> Aim of the task: Your answer should repeat every line of the records below in which the word "Opracuj" appears.
- Opening Delimiter -
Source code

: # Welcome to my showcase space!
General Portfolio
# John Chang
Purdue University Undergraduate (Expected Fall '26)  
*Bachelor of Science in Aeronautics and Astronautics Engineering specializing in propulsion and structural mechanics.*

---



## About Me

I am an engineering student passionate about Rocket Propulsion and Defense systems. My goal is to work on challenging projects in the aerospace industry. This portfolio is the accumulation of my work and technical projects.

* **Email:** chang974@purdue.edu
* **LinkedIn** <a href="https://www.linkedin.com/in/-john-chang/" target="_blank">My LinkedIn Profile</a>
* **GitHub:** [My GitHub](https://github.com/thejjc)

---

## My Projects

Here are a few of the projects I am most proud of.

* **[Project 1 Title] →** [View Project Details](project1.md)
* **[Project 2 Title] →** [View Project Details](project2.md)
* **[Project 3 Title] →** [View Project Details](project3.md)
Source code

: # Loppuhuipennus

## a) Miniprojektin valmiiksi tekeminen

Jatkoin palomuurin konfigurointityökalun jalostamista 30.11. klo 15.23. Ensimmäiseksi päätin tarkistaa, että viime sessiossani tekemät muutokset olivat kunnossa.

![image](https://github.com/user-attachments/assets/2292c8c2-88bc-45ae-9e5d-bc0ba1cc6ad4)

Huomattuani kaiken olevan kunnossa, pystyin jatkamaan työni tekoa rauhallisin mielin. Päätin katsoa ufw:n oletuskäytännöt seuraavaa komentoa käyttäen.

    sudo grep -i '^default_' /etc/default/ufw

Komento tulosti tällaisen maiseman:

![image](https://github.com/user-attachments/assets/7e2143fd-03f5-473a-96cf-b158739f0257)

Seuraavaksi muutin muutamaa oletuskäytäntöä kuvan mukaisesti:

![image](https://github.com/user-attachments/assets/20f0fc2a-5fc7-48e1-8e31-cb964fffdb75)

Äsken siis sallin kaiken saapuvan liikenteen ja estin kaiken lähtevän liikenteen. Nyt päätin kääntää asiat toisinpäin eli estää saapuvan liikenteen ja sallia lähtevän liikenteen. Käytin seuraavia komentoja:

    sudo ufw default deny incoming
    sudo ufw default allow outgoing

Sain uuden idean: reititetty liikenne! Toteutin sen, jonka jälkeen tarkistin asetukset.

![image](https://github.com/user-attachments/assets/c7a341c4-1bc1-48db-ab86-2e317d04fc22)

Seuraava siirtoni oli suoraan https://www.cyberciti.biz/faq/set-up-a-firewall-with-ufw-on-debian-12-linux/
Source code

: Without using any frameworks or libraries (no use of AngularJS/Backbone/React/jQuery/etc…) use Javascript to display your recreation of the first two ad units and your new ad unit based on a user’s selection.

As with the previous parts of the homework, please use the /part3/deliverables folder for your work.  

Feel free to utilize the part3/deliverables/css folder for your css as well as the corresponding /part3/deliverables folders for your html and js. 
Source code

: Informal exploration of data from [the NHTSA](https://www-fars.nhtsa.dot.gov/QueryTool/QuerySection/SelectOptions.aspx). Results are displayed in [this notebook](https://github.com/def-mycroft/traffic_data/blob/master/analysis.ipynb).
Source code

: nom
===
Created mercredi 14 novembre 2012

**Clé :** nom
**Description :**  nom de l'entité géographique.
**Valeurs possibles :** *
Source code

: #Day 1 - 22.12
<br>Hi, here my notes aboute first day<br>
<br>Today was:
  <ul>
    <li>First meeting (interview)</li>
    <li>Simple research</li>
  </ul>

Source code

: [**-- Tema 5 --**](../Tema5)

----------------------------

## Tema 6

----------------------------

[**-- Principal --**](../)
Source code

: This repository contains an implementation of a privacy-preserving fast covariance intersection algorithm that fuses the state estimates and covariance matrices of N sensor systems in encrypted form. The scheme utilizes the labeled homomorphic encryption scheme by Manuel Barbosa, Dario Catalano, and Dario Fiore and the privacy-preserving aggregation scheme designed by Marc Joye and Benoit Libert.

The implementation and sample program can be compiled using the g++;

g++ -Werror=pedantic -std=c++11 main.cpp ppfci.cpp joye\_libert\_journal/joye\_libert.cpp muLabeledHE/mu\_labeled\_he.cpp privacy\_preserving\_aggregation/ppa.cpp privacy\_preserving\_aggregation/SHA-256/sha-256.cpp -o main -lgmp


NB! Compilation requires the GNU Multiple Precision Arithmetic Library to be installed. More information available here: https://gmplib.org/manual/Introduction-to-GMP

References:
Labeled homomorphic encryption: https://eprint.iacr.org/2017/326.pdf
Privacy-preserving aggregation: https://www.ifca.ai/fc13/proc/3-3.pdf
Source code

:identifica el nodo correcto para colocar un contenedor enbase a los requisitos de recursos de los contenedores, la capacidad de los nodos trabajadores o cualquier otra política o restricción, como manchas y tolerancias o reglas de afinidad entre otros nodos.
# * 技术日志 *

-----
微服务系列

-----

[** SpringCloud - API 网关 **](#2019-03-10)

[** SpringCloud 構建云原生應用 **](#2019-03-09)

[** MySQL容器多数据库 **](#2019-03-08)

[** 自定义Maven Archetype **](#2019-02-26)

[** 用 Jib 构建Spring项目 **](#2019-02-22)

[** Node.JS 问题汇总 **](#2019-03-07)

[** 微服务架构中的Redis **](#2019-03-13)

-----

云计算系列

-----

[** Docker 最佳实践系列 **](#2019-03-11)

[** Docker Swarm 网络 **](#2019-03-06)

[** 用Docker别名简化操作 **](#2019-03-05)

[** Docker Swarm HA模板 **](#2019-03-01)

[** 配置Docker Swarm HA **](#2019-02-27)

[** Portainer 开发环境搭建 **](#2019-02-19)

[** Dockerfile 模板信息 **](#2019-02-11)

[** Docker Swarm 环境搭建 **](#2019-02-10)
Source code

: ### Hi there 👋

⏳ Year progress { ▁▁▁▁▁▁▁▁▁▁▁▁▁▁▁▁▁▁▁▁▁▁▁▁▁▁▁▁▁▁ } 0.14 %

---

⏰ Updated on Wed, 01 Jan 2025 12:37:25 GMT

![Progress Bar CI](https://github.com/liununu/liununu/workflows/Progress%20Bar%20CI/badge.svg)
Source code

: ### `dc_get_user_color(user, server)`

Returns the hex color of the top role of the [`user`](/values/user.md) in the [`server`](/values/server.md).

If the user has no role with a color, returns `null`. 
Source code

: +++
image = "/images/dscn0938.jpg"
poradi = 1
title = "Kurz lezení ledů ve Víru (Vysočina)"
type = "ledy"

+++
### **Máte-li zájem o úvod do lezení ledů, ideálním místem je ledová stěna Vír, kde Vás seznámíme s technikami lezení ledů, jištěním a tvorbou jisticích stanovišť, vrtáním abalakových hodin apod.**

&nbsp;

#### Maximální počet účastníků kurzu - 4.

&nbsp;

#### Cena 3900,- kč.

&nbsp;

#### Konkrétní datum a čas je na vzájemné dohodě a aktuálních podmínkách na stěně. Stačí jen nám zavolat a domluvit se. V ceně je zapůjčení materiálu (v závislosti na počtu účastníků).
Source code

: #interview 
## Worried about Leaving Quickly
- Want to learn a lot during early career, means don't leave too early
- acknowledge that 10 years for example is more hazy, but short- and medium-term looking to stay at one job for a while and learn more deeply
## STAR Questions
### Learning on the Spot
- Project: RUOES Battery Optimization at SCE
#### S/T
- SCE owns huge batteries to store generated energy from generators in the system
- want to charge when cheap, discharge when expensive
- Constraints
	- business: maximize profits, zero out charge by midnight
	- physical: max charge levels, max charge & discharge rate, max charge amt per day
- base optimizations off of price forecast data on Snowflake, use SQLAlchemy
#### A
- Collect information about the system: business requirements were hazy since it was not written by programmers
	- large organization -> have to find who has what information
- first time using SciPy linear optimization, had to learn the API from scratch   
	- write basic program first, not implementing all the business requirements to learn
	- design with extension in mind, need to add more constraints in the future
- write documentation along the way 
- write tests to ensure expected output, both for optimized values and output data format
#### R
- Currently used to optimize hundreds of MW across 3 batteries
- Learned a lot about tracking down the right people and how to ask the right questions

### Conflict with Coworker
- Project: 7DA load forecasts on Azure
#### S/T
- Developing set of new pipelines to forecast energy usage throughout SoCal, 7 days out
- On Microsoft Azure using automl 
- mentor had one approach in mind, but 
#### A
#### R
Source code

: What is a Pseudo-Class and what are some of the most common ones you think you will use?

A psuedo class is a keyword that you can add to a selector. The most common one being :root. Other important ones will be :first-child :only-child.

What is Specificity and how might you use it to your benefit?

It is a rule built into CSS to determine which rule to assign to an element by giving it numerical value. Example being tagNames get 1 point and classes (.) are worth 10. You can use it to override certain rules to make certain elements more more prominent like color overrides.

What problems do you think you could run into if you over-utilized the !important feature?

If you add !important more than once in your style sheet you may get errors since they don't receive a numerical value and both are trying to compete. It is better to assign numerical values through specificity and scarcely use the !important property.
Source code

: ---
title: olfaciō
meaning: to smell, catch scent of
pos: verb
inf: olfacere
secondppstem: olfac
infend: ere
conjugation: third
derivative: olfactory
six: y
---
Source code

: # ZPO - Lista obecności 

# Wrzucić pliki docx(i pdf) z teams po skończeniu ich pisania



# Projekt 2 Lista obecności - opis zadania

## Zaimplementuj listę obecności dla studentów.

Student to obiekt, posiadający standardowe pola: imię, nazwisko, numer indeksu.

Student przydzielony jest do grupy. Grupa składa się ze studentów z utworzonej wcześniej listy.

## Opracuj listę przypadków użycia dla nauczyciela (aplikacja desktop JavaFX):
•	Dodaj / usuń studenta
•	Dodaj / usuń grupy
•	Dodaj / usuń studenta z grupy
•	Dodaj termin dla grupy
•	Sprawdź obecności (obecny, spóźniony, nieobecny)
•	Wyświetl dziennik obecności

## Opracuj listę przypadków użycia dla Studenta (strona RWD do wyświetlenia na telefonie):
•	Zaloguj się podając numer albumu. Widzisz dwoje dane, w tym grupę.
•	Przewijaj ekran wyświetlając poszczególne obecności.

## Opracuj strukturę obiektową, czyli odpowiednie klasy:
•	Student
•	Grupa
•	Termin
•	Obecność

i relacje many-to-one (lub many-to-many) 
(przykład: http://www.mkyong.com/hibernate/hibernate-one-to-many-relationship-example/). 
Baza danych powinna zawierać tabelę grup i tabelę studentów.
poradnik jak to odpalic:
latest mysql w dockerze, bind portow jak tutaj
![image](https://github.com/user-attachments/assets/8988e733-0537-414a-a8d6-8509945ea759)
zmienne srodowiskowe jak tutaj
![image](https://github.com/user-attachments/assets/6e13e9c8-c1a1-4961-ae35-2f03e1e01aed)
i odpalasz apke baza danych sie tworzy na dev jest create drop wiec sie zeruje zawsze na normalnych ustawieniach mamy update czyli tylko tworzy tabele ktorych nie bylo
- Closing Delimiter -
> Reply to the task:
## Opracuj listę przypadków użycia dla nauczyciela (aplikacja desktop JavaFX):
## Opracuj listę przypadków użycia dla Studenta (strona RWD do wyświetlenia na telefonie):
## Opracuj strukturę obiektową, czyli odpowiednie klasy:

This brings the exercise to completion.